9. Temper the beaten egg with a little melon soup, stir well, then add a little more soup to egg. Do this until you're satisfied the egg is well warmed up, but not cooking.
10. Then stir the beaten eggs into the pot of soup - stir constantly as you pour the eggs slowly.
If the egg begins to curdle (form shreds as in Chinese egg drop soup), stop pouring immediately. Take the soup off fire. Temper egg with more soup, little by little. Then once again pour egg into soup, stirring as you pour.
11. Then stir in cheese, verjuice, ginger or pepper, and saffron. This dish should be somewhat thick.
12. When dishing up, sprinkle each serving bowl with a little sugar and cinnamon.
- I used Cranshaws because they were large, ripe, and the most inexpensive melons in the store.
- I didn't puree the entire melon so there would be some texture, a concession to my personal taste. The Medieval recipe purees the whole thing. However, the chunks of melon cooked down quite a bit and were not terribly "lumpy".
- I used vegetable rather than meat broth so that vegetarians could eat it.
- I didn't actually use vegetable broth. Instead, i added vegetable stock concentrate directly to the pureed melon because it was already so watery. Around here, the "Better than Bouillon" brand is cheaper than icky broth cubes per serving.

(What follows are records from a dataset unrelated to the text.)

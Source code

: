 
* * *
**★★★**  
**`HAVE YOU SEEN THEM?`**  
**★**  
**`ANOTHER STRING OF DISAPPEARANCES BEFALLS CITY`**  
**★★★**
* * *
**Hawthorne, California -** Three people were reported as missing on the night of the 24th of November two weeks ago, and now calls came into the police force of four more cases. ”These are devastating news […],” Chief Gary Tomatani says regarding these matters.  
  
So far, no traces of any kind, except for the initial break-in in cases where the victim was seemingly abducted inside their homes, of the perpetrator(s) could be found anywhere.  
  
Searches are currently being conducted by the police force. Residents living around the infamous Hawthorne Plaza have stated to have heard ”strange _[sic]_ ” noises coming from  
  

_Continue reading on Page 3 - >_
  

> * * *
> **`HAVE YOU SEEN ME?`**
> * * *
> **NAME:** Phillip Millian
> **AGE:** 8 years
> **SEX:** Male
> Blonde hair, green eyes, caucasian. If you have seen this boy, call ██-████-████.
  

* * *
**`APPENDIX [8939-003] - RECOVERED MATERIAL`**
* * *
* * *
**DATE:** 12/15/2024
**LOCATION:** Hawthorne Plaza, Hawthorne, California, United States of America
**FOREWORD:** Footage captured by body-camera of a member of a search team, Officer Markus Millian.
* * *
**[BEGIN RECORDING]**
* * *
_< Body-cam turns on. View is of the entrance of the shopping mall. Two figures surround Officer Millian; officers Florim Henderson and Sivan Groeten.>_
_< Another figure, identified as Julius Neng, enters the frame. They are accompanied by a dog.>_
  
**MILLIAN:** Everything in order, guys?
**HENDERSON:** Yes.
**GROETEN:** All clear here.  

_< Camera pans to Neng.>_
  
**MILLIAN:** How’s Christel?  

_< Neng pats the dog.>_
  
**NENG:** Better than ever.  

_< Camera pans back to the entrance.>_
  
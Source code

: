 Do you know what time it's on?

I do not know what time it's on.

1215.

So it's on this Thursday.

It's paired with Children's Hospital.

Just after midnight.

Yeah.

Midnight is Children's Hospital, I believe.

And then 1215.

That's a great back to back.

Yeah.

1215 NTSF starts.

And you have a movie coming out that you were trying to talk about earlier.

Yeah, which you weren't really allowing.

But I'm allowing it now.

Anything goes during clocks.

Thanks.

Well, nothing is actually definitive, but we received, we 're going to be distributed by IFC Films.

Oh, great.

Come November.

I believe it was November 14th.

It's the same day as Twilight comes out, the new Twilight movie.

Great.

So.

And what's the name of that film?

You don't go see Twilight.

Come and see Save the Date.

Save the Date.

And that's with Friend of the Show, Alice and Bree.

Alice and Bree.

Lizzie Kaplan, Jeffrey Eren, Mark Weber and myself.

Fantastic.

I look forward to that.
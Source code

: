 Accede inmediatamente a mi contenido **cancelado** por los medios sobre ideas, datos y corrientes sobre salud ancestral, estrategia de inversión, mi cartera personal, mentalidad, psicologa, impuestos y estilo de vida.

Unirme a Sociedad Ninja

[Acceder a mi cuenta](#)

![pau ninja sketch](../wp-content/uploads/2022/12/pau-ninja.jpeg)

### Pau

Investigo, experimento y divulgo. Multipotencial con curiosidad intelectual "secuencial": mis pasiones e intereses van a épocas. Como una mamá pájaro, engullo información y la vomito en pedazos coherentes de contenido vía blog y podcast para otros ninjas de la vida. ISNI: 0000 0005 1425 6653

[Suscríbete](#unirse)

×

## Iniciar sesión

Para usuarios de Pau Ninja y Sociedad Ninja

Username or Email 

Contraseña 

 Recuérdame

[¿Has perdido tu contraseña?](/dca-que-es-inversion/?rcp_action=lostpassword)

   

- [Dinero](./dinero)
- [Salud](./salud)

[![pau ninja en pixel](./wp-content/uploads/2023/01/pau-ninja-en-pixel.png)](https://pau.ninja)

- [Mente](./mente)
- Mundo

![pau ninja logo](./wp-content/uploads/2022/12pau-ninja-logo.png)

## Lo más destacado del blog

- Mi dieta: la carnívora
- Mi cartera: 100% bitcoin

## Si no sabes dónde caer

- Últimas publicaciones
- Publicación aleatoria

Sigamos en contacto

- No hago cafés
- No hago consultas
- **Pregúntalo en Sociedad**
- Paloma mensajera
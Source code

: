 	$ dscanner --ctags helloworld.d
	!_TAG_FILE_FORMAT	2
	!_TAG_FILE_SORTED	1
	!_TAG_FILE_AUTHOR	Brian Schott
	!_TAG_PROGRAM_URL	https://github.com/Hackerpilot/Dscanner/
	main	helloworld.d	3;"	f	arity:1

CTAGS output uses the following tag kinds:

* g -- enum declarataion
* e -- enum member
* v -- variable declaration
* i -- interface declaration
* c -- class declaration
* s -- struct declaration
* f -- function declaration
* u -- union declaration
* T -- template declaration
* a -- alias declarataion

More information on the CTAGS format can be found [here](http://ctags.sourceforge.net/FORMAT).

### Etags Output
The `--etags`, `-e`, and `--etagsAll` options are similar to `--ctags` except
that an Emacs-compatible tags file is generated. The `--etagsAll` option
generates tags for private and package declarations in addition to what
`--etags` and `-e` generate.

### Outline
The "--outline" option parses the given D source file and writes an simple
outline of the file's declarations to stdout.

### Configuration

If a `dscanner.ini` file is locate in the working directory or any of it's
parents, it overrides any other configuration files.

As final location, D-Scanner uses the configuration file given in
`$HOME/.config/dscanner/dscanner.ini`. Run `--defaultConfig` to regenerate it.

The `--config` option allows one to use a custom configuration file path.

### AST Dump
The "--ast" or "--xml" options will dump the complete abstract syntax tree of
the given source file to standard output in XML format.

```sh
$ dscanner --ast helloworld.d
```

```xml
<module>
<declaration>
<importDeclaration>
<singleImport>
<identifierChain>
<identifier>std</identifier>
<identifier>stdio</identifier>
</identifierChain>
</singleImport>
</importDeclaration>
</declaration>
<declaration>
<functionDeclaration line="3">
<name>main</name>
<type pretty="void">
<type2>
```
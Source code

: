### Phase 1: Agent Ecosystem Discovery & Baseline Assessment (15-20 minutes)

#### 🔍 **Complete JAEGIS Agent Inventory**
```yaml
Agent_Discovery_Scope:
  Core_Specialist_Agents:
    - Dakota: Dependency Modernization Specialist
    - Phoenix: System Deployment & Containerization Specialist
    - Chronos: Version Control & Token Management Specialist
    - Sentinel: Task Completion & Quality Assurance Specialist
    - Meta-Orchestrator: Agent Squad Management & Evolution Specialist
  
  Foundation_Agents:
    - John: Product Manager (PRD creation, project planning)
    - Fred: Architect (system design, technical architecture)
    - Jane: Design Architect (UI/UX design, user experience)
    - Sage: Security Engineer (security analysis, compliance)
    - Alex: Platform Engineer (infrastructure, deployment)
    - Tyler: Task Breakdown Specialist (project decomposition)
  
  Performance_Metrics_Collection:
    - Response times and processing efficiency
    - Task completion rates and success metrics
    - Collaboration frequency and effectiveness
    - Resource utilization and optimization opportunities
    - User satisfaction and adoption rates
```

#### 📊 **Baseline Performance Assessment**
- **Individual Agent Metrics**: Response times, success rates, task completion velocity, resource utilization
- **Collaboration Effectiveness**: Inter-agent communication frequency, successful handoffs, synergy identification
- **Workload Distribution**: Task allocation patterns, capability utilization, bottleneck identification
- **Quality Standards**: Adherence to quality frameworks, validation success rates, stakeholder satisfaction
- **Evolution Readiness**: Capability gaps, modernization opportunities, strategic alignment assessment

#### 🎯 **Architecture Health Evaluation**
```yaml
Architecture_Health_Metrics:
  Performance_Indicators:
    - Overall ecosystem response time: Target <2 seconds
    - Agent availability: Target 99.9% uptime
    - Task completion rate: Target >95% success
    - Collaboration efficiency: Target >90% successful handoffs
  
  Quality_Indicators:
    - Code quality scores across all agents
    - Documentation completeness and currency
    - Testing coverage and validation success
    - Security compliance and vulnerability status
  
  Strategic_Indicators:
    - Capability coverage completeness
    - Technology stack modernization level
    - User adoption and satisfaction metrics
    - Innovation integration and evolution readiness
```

- I added butter to make up for the fact that i was not using "fat" broth.
- I was conservative with the cheese, because of how the soup had tasted at home. I could have used more and it would have been fine. I don't think it suffered terribly from a little less cheese, though.
- This was nice and custardy, sweet melon with a bit of tartness from the verjuice and cheese. Some folks said it tasted a bit like winter squash soup.
- There wasn't much of this left over...
Pulentium - Barley Polenta
Pliny, Naturalis Historia, 18, 73
in Giacosa, A Taste of Ancient Rome
Vicenis hordei libris ternas seminis lini et coriandri selibram salisque acetabulum.
20 librae of barley, 3 librae of linseeds and 1/2 libra of coriander, in addition to an acetabulum of salt.
2-1/2 lb. barley grits
1. Put all ingredients into automatic rice cookers - this will take several batches, not all at once.
3 gallons vegetable broth
1/4 cup linseeds (should have used 2-1/2 cups)
1/2 cup whole coriander seeds
salt to taste
additional water as needed
2. Turn on rice cookers.
3. When the rice cookers indicates that it is done, check it. It might not be. If not, start up rice cooker again.
We put one partially cooked pot of grain into a wide flat pan and put it in the oven, which was still on (350), and cooked until the liquid was absorbed.
1. Bring vegetable broth to a boil.
2. Gradually stir in all ingredients
3. Simmer for approximately 1 hour. Add more boiling water if the barley absorbs all there is and still isn't soft.
NOTES: I was surprised that this was rather a hit. There wasn't much left over and that was taken home by diners.